Capítulo 5

Lector, ven conmigo y asomémonos con tiento a una ventana de la casa de hacienda. Pero no. Mejor permíteme que te sitúe en el interior de esta soberbia morada, en una estancia acariciada por la fresca brisa nocturna. Acomódate allí, en un sillón tapizado de seda suavísima al tacto, y déjate envolver por la danza de sombras que proyectan varias velas de la más fina cera de abejas y por el dulce aroma con que perfuman el aire.

Reposa un rato. Pondera, si se te antoja, la posibilidad de empezar un solitario en la mesa de naipes. O tal vez gustes de tomar una bebida refrescante. Bosteza y desperézate a tus anchas, pues ya se va haciendo tarde. Haz lo que te plazca. Te ruego tan solo que, una vez saciado de esta ociosidad, dirijas de nuevo la mirada a esa ventana.
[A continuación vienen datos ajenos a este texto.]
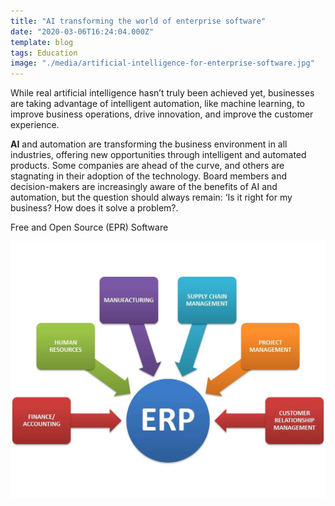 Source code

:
 ```yaml
---
title: "AI transforming the world of enterprise software"
date: "2020-03-06T16:24:04.000Z"
template: blog
tags: Education
image: "./media/artificial-intelligence-for-enterprise-software.jpg"
---
```



While real artificial intelligence hasn’t truly been achieved yet, businesses are taking advantage of intelligent automation, like machine learning, to improve business operations, drive innovation, and improve the customer experience.

**AI** and automation are transforming the business environment in all industries, offering new opportunities through intelligent and automated products. Some companies are ahead of the curve, and others are stagnating in their adoption of the technology. Board members and decision-makers are increasingly aware of the benefits of AI and automation, but the question should always remain: ‘Is it right for my business? How does it solve a problem?.






<title-2>Free and Open Source (EPR) Software</title-2>

[![erp-software](./media/ERP-software.jpg)](#)

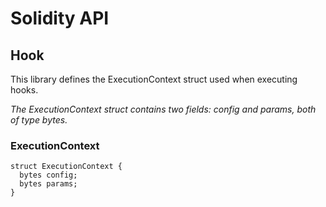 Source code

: # Solidity API

## Hook

This library defines the ExecutionContext struct used when executing hooks.

_The ExecutionContext struct contains two fields: config and params, both of type bytes._

### ExecutionContext

```solidity
struct ExecutionContext {
  bytes config;
  bytes params;
}
```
No detengas tu atención en los listones de madera de los postigos, los cuales dejan entrar el bullicio discordante de las criaturas nocturnas; ni tampoco en ese amplio ventanal de la pared del fondo, el cual, durante el día, te deleita con una vista panorámica del jardín que se pierde en el horizonte, mientras que, de noche, aparece negra y reluciente como un espejo que te devuelve tu reflejo. No, fíjate tan solo en esa ventana pequeña. Observa cómo la vida vegetal acapara el espacio e impide ver otra cosa que no sea el denso follaje que se agolpa y se aprieta contra ella. Ven, mírala de más cerca, pues entre esos arbustos rebeldes, si buscas con mirada atenta, verás que se ocultan unos dedos carnosos. Son los dedos de la mano de Kitty que, con el corazón angustiado, se apoya contra la ventana a fin de atisbar en el interior a su única hija, July.

—Venga, no estés tan tristona, tu nenita podrá hacer pipi en un trono —le repetía a Kitty la señorita Rose cuando aquella regresó a su cabaña sin July—. En la casa de hacienda tienen sillas de madera noble y ahí ponen el trasero, con la espalda recta y todo, y dejan caer sus cosas. Y al caer en la taza el pipi salpica como la lluvia sobre una calabaza. Y cuando terminan tapan la porquería con una tapa de madera para que el olor no les amargue el día. Son todos tan finolis allá. July estará como en su casa. Sabe que es hija del capataz Dewar, aunque él no se digne mirarla. Pero en la casa por fin será como la hija de un blanco. Ven, siéntate a hacer pipí en esta taza, le dirán. Deberías estar contenta. ¡La señorita July en la casa de hacienda! ¡Tendrá hasta zapatos!

Pero cada noche Kitty se deslizaba por el sendero, se colaba en el jardín, trepaba por un muro bajo de piedra y se arrastraba a través de la maraña de matojos. Apostada tras la ventana, se esforzaba por camuflarse entre la vegetación para no delatarse como la esclava negra y repelente que era, tan fuera de lugar allí que sin duda la harían azotar con el gato de nueve colas si la pillaran. Y se quedaba allí, expectante, contemplando fijamente una estancia tan sublime que daba miedo hasta respirar, no fuera a ser que aquel aire resultase demasiado delicado para ella.